I uploaded the April 19th, 1979 grand opening ad here.
This was not the first theatre called Cineplex. See http://cinematreasures.org/theaters/27493
I think the reason why this Theatre closed down was because the screens were dying it’s not one of those theatres that the Theatre owner should not have closed down like the AMC Grand 24 but this Theatre seems to have a good run
They could have built an 14 screen Theatre in its place
According to this website the seating capacity for this theater´s screens were as follows:
1 and 2 both had 92
3 had 56 the smallest set of seats out of this theater
4 had 70
5 had the most seats with 398 it also had DTS and THX sound systems and had 70mm plus a Balcony
6 had 84
7 and 8 both had 115 (35mm)
9 and 10 had 86
11 had 100 (35mm)
12 had 96 (35mm)
13 and 14 both had 78
15 and 16 both had 195 the second most amount of seats also both had DTS sound system (35mm)
17 and 18 had 58
All Cinemas had 16mm Rear Projection except those in ()
Amount of Screens or in this case Cinemas and seats
1979-1980 18 Cinemas 2,052 seats
1981-1987 3 Cinemas were added increasing an Unknown amount of seats
1988-1999 4 Cinemas were closed reducing the amount of seats to 1,994
2000-2001 1 Cinema was closed and amount of seats were reduced to 1,936 during its end of days.
This famous theatre opened on April 19, 1979, and it was the first theatre Cineplex made.
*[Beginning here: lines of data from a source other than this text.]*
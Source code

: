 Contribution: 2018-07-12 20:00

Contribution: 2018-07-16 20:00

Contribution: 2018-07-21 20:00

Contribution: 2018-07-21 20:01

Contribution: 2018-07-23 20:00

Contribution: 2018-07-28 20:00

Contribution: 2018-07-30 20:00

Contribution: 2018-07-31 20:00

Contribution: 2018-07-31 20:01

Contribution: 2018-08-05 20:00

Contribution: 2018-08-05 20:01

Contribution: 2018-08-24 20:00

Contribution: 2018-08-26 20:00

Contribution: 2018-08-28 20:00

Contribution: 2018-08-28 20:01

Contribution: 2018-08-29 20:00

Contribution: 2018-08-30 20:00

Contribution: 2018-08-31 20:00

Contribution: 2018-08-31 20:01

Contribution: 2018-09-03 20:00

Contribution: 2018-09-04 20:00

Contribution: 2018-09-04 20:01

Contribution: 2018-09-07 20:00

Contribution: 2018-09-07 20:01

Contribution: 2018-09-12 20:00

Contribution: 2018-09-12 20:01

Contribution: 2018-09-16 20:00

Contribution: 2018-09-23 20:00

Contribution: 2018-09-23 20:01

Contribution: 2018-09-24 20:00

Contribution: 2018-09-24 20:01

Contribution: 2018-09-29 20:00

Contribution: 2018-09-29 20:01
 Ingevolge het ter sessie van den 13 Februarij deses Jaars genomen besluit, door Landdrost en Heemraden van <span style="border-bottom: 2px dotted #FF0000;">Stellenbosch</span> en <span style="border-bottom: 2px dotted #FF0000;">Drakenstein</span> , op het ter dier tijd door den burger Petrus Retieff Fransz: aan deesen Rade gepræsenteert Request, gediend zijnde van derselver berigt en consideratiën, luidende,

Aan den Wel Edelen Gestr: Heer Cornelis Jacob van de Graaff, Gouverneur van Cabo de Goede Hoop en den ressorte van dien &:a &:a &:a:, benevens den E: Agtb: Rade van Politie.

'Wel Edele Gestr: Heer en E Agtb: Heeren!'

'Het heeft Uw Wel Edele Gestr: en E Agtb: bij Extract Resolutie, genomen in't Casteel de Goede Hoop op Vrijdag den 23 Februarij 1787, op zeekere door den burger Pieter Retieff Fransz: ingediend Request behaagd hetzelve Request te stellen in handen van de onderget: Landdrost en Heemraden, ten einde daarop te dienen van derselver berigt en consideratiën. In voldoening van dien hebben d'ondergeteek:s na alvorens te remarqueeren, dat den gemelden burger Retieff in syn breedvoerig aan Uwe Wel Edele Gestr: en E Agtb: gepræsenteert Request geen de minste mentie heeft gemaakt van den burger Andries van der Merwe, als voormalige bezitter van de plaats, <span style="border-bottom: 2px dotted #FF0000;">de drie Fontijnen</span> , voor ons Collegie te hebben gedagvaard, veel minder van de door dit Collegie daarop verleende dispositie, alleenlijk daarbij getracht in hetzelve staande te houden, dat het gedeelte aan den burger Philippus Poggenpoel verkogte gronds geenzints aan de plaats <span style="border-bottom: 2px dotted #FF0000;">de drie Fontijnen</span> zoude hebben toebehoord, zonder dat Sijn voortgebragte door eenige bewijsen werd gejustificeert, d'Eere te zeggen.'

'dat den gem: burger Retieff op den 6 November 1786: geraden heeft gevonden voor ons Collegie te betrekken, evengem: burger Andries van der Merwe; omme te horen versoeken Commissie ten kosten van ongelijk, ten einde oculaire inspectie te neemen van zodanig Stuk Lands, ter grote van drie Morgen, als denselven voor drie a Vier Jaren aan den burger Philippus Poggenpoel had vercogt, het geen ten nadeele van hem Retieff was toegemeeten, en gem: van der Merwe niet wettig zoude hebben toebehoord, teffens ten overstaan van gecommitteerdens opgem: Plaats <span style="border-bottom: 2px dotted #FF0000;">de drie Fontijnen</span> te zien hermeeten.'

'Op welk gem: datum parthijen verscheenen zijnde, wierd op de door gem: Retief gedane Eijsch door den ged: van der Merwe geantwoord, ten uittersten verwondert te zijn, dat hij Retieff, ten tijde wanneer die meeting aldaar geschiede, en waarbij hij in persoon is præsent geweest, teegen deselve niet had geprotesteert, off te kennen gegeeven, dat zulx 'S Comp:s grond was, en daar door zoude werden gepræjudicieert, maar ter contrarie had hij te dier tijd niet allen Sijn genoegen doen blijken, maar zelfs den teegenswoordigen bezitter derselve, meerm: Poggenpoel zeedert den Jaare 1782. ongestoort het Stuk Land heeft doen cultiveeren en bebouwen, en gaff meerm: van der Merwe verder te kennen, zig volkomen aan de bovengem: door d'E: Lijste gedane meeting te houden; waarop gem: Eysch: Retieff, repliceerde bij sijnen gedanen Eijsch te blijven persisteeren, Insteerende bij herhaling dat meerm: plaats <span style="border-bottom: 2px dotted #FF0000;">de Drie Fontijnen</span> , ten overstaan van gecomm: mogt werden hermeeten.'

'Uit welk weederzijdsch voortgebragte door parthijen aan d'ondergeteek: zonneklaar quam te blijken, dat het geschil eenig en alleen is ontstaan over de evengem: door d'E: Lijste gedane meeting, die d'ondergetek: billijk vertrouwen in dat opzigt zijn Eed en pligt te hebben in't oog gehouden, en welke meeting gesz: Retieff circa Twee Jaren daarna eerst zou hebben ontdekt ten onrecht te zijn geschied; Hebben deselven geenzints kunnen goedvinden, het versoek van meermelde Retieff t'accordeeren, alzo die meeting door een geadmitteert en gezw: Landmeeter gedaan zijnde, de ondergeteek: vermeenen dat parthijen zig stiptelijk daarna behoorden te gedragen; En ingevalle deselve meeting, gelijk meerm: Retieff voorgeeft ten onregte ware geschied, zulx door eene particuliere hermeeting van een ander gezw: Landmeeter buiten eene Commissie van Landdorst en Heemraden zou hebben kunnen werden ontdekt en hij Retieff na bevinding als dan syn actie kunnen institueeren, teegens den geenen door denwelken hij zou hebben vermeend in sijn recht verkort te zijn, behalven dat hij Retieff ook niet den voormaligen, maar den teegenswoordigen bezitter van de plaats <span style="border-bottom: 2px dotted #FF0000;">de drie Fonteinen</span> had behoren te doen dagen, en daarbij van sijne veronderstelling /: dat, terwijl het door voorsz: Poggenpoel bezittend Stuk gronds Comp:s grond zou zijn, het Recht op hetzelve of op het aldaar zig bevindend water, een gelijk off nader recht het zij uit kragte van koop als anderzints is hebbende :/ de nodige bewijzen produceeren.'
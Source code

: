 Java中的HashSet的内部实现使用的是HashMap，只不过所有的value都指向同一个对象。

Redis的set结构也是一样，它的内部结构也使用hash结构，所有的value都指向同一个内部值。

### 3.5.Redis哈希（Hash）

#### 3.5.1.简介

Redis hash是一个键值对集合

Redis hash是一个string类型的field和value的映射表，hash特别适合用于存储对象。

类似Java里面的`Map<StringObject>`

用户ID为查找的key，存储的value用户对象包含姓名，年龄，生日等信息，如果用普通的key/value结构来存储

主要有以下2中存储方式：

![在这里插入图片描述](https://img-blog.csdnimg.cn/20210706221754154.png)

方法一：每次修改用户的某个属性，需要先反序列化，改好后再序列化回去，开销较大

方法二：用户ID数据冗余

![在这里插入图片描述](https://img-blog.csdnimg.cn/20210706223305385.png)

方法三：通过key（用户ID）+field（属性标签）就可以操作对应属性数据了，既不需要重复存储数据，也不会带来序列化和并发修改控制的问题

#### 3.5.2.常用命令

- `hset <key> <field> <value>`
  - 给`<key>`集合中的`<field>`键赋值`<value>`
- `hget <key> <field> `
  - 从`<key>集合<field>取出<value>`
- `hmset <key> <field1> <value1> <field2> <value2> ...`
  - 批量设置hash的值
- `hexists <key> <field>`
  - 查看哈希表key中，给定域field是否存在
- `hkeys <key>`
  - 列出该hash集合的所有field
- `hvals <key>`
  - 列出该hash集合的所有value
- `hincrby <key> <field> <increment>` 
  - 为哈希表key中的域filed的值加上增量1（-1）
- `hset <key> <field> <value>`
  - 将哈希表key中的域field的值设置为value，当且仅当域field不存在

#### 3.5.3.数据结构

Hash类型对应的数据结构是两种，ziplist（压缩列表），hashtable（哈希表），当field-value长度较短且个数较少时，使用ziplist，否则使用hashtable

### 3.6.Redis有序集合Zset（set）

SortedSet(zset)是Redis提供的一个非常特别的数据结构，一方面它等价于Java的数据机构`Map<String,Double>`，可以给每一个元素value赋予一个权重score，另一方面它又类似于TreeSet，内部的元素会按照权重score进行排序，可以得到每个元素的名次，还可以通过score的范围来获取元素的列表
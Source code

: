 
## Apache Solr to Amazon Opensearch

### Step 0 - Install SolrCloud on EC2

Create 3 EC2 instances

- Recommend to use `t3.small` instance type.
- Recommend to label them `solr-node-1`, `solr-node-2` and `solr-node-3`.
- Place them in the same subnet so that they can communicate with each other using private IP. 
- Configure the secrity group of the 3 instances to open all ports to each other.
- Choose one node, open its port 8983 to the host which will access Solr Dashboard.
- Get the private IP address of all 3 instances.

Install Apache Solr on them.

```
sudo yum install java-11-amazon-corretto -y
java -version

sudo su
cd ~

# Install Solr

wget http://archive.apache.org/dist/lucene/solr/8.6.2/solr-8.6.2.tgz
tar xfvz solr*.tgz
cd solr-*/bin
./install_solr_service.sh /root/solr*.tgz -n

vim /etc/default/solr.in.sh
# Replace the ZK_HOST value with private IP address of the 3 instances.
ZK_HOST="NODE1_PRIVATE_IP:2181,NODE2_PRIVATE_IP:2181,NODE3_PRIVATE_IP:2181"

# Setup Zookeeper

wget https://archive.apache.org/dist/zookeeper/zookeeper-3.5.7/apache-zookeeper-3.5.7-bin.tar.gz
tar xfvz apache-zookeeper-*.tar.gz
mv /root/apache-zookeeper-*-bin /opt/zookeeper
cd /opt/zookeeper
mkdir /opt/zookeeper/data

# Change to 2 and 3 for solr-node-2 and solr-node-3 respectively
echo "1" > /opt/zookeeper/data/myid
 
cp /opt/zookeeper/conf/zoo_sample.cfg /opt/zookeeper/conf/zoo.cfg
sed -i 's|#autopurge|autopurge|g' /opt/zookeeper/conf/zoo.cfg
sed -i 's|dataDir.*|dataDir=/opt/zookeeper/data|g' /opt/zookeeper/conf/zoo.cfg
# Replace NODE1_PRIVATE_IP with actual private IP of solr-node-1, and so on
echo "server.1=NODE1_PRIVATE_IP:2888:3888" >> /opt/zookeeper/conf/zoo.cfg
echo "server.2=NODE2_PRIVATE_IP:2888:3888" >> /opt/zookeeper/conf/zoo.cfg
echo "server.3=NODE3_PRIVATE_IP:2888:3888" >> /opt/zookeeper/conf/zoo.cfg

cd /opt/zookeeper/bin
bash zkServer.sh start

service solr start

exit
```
Its opening movies include The Tree of Wooden Clogs, The Shout, Tommy, Newsfront, A Purple Taxi, Rain and Shine, Queen of the Gypsies, and The Rubber Gun. These were pretty obscure movies back in the day. It closed on March 14, 2001. On the day before, its last films include Sugar & Spice, Wonder Boys, All the Pretty Horses, Best in Show, Unbreakable, Head over Heels, Antitrust, Dracula 2000, 102 Dalmatians, The Family Man (Digital), Dude, Where’s My Car?, Vertical Limit (Digital), Proof of Life, Charlie’s Angels, and Meet the Parents. Except for The Family Man and Vertical Limit, all movies used Dolby SR instead of digital sound. In my opinion, the closure news, while sad for many, was not shocking at all. I blame its age and small space more than Famous Players Paramount or any newer cinema. The good news is that I think Cineplex Yonge-Dundas will remain for a long while due to its location. Wishing Cineplex the best of luck in this pandemic.
There was a Cineplex chain that operated in Texas from 1977-1986, which had nothing to do with the Canadian chain.
A 1983 newspaper ad for Cineplex and found these theatres:
Scarborough Town Centre
“And Cineplex wept, seeing as he had no more worlds to conquer. So he merged with Odeon, bought Famous Players and destroyed all that was great about the Toronto movie landscape.”